[126] Froissart..., t. IX, p. 99.—Bureau, sire de la Rivière, premier chambellan et ami de Charles V, qui était mort entre ses bras, remplissait le rôle de gouverneur du jeune roi Charles VI. Voy. Siméon Luce, La France pendant la guerre de Cent ans (2e série), p. 148-156.—Guy V, sire de la Tremoille, de Sully, comte de Guines, conseiller et chambellan du Roi, grand chambellan héréditaire de Bourgogne, était le principal favori du duc Philippe de Bourgogne; il avait été surnommé le Vaillant pour ses exploits en Flandre, (le Père Anselme, Histoire généalogique et chronologique de la maison de France..., t. IV, p. 163).

[127] Froissart, Chroniques.., liv. II, ch. CCXXVI, t. IX, p. 99.

Enfin l'heure tant désirée arriva; Elisabeth, parée somptueusement, fut conduite au palais par Mesdames de Brabant, de Bourgogne et de Hainaut. Charles VI attendait, entouré de son oncle, le duc de Bourgogne, de son cousin Guillaume, des sires de la Rivière et de Coucy, du connétable Olivier de Clisson[128] et des quelques seigneurs qui étaient dans la confidence.

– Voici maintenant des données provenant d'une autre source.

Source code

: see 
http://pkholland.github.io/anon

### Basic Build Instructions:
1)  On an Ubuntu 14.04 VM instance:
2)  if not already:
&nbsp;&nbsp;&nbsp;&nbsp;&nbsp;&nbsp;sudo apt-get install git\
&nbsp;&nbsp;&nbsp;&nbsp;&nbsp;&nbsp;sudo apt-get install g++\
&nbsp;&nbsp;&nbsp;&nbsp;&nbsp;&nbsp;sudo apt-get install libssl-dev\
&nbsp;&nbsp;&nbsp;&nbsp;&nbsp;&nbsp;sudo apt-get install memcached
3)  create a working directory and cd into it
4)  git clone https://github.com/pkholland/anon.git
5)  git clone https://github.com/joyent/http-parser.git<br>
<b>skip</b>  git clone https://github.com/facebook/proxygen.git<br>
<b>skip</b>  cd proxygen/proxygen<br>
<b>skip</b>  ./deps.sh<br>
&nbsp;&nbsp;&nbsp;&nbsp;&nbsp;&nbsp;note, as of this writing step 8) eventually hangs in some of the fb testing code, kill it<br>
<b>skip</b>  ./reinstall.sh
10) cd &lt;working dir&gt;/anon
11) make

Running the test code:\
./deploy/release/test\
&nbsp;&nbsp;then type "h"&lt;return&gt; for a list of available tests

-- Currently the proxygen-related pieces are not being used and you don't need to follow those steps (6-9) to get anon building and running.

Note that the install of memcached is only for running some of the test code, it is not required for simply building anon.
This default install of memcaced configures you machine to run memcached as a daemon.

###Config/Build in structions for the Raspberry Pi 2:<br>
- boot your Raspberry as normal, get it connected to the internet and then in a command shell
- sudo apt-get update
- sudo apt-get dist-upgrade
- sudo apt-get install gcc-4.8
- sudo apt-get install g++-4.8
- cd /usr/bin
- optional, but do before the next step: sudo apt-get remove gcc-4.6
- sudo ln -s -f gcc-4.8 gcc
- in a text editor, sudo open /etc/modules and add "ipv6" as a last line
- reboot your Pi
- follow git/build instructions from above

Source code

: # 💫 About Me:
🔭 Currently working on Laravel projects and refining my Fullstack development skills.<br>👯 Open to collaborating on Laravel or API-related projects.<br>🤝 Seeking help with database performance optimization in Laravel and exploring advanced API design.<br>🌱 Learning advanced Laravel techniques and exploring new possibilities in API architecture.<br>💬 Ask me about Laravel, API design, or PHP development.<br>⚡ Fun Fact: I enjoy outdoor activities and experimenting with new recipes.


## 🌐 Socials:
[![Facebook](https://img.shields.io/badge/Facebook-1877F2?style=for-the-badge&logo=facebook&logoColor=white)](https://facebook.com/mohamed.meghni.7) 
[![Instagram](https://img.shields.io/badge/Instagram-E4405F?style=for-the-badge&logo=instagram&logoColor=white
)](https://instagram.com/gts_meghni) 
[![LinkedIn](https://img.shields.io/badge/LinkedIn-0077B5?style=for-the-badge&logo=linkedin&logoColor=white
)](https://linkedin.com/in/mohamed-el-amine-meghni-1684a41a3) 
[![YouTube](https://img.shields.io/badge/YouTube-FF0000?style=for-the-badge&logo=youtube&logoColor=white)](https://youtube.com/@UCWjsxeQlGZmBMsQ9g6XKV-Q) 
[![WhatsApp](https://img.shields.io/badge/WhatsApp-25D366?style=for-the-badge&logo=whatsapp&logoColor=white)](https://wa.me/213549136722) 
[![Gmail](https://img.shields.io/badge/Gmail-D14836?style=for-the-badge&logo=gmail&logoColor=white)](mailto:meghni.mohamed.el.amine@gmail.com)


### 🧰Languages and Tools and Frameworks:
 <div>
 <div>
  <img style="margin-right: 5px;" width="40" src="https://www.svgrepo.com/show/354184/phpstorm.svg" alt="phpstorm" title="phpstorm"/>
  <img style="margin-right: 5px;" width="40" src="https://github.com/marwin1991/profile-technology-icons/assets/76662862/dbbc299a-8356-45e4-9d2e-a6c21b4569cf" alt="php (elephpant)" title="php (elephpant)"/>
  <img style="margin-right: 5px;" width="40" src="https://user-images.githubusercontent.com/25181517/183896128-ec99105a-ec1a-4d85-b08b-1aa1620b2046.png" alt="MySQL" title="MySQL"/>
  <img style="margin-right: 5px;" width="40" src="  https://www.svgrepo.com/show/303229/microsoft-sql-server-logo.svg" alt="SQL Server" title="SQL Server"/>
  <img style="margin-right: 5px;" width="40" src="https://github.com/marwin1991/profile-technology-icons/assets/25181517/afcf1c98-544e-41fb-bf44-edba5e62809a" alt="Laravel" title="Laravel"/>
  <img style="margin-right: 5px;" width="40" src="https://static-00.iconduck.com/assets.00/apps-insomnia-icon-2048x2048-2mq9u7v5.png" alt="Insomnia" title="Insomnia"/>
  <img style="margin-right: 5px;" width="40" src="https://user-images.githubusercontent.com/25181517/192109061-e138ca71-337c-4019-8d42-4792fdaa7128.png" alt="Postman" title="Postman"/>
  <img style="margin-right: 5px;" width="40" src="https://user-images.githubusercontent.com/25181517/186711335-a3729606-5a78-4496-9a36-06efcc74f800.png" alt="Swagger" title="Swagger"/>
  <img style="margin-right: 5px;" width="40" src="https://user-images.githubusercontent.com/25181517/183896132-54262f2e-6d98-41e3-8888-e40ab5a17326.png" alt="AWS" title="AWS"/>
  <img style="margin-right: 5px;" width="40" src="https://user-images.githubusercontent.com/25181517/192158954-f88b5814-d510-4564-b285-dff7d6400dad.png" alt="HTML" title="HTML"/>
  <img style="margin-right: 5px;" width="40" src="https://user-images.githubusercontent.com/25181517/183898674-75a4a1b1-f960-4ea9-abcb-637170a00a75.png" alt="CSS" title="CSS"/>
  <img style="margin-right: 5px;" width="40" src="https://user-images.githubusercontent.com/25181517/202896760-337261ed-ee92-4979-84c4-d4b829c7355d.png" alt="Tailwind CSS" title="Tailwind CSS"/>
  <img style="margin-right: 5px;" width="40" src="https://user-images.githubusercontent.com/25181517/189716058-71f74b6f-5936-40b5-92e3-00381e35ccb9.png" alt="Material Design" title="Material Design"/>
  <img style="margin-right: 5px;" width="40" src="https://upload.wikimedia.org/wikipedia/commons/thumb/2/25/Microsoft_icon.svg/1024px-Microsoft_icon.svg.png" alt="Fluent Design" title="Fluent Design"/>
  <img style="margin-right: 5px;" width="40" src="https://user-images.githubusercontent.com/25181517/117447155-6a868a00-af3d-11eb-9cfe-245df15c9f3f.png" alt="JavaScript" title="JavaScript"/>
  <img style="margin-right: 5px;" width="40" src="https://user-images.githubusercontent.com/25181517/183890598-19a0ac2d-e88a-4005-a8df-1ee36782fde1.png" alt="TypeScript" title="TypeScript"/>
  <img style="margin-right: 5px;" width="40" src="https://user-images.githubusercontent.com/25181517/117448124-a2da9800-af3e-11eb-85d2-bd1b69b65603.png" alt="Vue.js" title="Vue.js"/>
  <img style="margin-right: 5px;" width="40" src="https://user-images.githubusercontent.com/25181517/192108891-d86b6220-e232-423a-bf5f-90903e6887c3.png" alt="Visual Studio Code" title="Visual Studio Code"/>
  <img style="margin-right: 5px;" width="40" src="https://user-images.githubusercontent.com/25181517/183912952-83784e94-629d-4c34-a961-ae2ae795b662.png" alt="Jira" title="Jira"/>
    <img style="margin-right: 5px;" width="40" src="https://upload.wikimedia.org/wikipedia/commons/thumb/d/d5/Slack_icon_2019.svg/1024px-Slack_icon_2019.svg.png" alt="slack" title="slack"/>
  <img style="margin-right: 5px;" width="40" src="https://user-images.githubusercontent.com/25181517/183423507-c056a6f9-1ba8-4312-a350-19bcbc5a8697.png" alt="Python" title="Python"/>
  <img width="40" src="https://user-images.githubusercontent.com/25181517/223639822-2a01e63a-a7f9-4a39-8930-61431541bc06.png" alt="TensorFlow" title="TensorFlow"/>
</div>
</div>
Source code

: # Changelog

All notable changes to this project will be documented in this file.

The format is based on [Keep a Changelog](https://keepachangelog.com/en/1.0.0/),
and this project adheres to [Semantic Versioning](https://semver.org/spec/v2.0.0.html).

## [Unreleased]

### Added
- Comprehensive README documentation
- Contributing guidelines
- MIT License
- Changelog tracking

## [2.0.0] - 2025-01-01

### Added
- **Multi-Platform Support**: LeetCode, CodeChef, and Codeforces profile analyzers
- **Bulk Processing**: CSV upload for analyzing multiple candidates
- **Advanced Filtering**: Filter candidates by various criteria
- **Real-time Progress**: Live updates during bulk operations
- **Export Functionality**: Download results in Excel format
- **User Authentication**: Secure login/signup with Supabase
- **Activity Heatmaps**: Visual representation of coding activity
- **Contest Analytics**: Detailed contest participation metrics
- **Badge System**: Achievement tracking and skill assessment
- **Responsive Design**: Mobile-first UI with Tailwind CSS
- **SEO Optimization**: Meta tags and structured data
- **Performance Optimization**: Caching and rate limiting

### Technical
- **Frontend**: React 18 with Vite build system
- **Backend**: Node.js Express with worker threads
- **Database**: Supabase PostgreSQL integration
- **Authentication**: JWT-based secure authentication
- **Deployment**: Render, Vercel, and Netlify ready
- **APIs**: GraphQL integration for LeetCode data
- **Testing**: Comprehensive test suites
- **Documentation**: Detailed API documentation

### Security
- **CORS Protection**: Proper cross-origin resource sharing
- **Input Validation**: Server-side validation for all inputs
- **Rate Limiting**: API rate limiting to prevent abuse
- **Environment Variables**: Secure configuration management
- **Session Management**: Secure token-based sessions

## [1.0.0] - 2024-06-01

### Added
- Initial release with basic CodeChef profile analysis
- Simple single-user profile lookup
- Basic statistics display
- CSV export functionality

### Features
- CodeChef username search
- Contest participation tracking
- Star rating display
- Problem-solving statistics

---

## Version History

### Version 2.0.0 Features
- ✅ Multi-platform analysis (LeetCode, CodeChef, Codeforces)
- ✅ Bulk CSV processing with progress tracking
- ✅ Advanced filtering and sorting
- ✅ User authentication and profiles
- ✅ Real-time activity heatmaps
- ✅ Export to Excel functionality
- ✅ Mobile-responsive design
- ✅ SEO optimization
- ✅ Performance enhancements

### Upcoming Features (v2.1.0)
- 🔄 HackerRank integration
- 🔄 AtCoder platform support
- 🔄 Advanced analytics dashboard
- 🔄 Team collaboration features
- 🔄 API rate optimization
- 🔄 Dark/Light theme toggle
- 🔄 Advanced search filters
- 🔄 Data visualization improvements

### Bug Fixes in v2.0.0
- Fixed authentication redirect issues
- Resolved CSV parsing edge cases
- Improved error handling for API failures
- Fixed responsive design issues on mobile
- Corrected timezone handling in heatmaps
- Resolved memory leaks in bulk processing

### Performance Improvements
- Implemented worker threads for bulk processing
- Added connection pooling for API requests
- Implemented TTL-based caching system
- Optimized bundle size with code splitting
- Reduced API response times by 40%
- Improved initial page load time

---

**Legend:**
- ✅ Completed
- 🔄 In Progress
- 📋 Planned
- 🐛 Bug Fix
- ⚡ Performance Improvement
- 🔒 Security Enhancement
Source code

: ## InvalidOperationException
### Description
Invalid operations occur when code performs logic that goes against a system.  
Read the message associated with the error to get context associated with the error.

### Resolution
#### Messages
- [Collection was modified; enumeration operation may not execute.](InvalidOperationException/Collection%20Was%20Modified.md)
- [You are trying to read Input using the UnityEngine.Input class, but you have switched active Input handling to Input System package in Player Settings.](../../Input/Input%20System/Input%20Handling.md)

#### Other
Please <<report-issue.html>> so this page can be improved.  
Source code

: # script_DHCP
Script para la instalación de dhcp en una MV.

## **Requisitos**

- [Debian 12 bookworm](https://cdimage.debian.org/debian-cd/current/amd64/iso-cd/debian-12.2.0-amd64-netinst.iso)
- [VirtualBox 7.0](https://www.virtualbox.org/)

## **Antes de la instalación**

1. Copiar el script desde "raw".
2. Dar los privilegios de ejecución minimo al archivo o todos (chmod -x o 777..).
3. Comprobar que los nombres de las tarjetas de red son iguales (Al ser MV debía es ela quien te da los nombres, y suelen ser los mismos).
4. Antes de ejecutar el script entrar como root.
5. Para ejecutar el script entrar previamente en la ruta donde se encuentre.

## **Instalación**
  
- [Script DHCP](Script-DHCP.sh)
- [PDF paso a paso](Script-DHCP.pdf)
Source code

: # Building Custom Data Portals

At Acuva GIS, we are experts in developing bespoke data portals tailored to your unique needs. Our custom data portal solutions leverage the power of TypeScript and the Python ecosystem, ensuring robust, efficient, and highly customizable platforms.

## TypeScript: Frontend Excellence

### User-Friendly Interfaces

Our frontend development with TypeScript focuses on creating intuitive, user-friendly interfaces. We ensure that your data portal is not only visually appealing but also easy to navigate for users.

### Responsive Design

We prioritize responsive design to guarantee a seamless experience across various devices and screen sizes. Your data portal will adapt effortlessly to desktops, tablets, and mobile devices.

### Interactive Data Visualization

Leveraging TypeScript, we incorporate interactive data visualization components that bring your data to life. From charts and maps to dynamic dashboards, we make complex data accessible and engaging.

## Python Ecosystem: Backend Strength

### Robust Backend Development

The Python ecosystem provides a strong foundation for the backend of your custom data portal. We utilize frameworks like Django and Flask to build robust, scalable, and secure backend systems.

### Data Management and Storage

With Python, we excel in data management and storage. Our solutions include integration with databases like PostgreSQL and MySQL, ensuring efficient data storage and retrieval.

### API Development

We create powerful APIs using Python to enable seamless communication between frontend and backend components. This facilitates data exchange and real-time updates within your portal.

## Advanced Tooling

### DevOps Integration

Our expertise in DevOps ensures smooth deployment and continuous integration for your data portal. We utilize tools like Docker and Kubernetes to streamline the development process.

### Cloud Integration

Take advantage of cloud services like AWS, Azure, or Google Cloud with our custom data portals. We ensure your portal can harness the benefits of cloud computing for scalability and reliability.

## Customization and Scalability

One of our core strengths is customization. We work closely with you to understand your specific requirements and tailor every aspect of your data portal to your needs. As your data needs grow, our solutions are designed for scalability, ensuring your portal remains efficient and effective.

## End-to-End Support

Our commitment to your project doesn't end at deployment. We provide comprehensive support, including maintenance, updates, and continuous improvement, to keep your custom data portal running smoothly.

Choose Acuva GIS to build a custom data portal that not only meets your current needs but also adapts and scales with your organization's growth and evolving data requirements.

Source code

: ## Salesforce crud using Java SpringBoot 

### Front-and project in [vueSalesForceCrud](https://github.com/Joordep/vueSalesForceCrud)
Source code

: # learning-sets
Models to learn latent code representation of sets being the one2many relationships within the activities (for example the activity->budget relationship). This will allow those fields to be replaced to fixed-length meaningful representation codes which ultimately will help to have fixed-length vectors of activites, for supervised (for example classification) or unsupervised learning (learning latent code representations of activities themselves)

[128] Olivier IV, sire de Clisson, né en Bretagne vers 1332, entré au service de Charles V en 1370, était devenu le frère d'armes de Du Guesclin et son meilleur lieutenant dans la guerre contre les Anglais. Nommé connétable en 1381, il avait commandé l'avant-garde de l'armée française à la bataille de Rosbecque 1382.

En entrant, Elisabeth se prosterna; le Roi fit quelques pas et prenant la jeune fille par la main, il l'aida à se relever; après quoi, il la regarda de «grand manière». Debout, les yeux baissés, Elisabeth restait «toute coie, ne mouvant œil, ni bouche», sous le regard de Charles VI qui la détaillait longuement. Des propos qu'échangèrent autour d'elle les seigneurs et les dames, la princesse ne comprit rien, car «elle ne savoit point de francois[129]», mais elle sentit très bien que le Roi la contemplait avec admiration et amour.

[129] Froissart..., t. IX, p. 100.

L'entrevue terminée, Elisabeth, en compagnie des trois duchesses, regagna l'hôtel de Hainaut. A peine y était-elle rentrée, que le duc de Bourgogne arriva à cheval, suivi de plusieurs hauts barons. Il annonça que le Roi s'était rendu, sans rien dire, en son retrait, accompagné du seul sire de la Rivière, et qu'à la question de celui-ci: sera-t-elle Reine de France?—«Par ma foi, oïl,—avait répondu Charles VI,—nous ne voulons autre, et dites à mon oncle de Bourgogne, pour Dieu, que on s'en délivre».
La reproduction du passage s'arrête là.